J. Carlos Loureiro vai introduzir um conjunto de inovações na urbanização que projectou para o Campo do Luso (1961/ 70). Estas inovações assumem particular importância na cidade do Porto, quando na década de 60, os conteúdos político-sociais do Movimento Moderno e da Carta de Atenas, que correspondiam a símbolos claros de afirmação social, politicamente empenhada e esteticamente avançada, começam a sofrer uma progressiva perda de significado. Apropriados por uma arquitectura consumista e especulativa, assistiu-se à banalização e adulteração dos seus princípios teóricos, funcionais e tecnológicos e, soluções como as baterias de blocos, os acessos em galeria e as coberturas em terraço, o uso do betão aparente e das caixilharias metálicas, e no interior dos edifícios a redução das áreas, a sala-comum e a cozinha-laboratório, tornaram-se de uso corrente, numa banalização que no Porto, não é alheia a construção dos Bairros Camarários do Plano de Melhoramentos (1956/66) então lançado.
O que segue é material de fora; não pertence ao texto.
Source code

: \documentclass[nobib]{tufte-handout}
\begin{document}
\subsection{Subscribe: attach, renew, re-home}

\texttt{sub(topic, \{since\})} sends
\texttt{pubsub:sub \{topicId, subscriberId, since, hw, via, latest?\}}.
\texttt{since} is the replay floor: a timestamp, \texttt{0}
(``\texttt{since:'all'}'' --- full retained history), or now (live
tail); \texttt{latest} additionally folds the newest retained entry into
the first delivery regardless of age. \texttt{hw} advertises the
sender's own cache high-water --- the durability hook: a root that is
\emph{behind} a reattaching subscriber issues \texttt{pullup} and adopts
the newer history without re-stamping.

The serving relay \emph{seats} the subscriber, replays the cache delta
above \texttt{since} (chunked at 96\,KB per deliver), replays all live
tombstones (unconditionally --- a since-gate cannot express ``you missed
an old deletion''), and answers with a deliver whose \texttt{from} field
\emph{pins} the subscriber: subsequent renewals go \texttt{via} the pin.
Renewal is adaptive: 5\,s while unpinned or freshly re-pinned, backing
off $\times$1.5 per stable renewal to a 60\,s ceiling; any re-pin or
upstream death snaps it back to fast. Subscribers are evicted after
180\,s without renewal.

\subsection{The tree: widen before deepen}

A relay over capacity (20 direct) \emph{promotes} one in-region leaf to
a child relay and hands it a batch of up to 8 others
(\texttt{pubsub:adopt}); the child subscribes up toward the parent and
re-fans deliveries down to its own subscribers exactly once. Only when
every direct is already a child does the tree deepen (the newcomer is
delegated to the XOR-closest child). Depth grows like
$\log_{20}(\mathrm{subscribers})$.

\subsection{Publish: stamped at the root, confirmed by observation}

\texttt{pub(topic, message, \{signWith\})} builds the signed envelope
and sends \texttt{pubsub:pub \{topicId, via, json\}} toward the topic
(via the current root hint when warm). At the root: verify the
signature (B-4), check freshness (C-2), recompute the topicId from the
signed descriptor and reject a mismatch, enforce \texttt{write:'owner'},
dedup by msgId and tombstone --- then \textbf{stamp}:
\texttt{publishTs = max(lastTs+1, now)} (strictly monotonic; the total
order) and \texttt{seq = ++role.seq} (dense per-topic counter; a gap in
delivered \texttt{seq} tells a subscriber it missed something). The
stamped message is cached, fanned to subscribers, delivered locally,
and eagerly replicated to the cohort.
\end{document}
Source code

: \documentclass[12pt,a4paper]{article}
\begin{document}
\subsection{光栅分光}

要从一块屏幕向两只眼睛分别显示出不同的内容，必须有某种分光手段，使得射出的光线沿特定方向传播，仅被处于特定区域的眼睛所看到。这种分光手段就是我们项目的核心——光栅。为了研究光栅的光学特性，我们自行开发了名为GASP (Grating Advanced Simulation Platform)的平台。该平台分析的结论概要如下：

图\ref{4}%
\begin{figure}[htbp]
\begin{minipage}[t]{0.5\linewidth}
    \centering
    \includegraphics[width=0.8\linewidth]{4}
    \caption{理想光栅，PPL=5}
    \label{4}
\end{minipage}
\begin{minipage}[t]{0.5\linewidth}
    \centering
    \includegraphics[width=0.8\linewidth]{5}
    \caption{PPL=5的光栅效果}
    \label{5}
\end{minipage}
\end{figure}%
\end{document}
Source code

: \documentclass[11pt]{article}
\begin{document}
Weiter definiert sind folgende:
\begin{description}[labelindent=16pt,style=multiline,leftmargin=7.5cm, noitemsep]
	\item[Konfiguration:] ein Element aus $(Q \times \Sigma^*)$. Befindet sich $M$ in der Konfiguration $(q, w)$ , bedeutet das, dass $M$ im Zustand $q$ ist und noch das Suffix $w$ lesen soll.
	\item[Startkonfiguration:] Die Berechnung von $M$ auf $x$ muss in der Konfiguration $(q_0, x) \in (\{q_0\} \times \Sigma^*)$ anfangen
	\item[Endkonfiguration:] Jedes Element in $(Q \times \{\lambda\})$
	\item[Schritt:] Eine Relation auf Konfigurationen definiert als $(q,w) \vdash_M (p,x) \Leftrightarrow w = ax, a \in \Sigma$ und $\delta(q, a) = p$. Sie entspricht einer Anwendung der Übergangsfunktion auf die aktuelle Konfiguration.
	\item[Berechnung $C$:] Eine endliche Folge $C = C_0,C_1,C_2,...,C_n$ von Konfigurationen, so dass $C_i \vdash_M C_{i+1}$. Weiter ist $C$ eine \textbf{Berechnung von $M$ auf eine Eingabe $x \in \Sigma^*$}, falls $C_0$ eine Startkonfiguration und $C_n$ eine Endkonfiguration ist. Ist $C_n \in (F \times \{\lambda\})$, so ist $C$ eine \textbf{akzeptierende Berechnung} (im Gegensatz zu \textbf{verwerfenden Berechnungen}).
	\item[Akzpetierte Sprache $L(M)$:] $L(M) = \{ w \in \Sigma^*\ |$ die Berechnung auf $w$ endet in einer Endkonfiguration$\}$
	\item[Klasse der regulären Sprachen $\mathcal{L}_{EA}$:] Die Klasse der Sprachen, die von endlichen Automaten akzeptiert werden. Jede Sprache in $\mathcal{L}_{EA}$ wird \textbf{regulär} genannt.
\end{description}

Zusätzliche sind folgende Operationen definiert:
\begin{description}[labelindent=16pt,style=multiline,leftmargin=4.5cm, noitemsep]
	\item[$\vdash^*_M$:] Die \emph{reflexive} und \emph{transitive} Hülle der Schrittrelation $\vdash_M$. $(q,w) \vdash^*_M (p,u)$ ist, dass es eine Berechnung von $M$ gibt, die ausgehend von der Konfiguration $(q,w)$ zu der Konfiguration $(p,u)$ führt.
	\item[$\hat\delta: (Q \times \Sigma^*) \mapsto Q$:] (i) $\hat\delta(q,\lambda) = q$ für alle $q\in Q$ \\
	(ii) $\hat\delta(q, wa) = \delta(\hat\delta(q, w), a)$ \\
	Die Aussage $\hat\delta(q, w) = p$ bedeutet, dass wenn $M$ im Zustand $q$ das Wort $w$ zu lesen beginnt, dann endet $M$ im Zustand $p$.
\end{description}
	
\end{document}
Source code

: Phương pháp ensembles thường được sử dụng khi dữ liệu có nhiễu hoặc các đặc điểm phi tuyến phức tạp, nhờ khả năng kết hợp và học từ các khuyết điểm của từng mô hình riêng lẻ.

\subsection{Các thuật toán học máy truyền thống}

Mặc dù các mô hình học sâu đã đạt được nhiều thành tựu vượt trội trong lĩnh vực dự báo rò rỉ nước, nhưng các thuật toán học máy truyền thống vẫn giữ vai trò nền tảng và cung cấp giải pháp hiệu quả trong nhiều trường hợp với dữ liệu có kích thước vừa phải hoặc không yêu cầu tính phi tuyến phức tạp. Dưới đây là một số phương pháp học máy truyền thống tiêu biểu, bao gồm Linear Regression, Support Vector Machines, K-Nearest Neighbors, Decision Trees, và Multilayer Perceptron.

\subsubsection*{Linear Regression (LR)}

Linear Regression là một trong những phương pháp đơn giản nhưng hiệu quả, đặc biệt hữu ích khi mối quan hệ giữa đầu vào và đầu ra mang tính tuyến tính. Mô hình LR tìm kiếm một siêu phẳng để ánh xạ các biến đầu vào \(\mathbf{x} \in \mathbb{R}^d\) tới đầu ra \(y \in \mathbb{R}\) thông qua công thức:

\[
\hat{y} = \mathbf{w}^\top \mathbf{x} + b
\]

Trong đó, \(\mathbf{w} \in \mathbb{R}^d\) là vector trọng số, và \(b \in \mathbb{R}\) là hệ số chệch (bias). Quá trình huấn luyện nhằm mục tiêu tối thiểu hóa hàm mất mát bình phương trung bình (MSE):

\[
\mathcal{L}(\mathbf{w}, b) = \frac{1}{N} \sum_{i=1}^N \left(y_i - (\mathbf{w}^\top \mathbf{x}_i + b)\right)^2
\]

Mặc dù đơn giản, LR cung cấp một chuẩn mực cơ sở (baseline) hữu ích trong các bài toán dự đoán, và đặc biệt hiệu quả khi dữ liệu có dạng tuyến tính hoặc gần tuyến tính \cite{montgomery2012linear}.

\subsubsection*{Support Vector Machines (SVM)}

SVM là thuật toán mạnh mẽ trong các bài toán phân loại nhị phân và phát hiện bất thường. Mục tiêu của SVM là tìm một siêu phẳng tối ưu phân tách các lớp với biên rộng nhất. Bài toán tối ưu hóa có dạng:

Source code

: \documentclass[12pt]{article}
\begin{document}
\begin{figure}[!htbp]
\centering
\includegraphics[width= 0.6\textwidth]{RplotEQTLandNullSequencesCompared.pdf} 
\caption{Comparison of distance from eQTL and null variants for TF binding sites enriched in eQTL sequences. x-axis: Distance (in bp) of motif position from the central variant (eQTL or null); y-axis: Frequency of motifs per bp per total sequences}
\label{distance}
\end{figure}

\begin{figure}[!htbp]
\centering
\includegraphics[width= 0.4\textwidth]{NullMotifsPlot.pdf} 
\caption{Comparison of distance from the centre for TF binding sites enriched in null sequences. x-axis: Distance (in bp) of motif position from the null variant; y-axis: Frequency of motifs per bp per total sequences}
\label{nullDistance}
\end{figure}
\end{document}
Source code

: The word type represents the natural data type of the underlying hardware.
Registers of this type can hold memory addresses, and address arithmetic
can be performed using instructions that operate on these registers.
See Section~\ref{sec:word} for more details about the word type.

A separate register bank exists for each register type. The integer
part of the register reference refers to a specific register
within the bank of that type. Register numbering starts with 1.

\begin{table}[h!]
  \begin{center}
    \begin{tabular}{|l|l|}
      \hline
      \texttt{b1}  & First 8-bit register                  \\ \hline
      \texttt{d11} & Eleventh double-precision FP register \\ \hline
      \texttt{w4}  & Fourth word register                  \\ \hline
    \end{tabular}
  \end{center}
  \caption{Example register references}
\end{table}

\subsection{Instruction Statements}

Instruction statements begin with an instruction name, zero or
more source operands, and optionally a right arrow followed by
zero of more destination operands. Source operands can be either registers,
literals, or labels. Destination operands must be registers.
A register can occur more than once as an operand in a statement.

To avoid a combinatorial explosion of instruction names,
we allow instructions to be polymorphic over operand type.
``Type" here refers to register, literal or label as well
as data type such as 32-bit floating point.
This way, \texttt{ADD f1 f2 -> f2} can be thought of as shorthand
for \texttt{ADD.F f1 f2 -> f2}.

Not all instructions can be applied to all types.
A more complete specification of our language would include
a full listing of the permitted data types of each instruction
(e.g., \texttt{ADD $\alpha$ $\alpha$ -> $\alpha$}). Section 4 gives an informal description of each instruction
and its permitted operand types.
fig. 17 – Teófilo Rêgo, Conjunto habitacional do Luso-Lima, 1963. In Porto Desaparecido https://www.facebook.com/PortoDesaparecido.

 

É neste contexto que se insere o projecto de J. Carlos Loureiro, que na sua implantação, de novo contrariando e criticando a tradicional proposta camarária de edifício-ao-longo-da-rua, cria - aproveitando o espaço intercalar entre o conjunto de dois blocos e duas torres de habitação [i] - uma inovadora e ampla praceta, articulando a solução num, “vasto espaço no qual os moradores dialogassem entre si, com as árvores, com a luz e o sol que elas filtram e onde as crianças possam brincar.”

Esta praceta, rebaixada, mas aberta para a rua, e onde a nascente se abre uma galeria, foi arborizada conferindo ao conjunto um ambiente de uma "unidade de vizinhança", aproximando-se de soluções então postas em prática nos países nórdicos.

 

 

Nos anos 70 era conhecido como a “ilha dos arquitectos” já que aí habitavam o Álvaro Siza, o Alcino Soutinho, o Júlio Anciães, o Duílio, o Manuel Teles, o Augusto Amaral e a Annie Günther, o José Gomes Fernandes, o Mário Trindade, o Gonçalo Canto Moniz, o António Moura

 

Para além dos que aí tinham o seu escritório como os autores do projecto J. C. Loureiro e Pádua Ramos, o Augusto Amaral e a Annie Günther, e o José Gomes Fernandes no r/c do prédio A.

 



[i] Com uma experimental recuperação do uso do azulejo como revestimento exterior dos edifícios, no seguimento dos estudos então efectuados pelo arquitecto, para a sua Dissertação no Concurso para professor da Esbap. De 1961.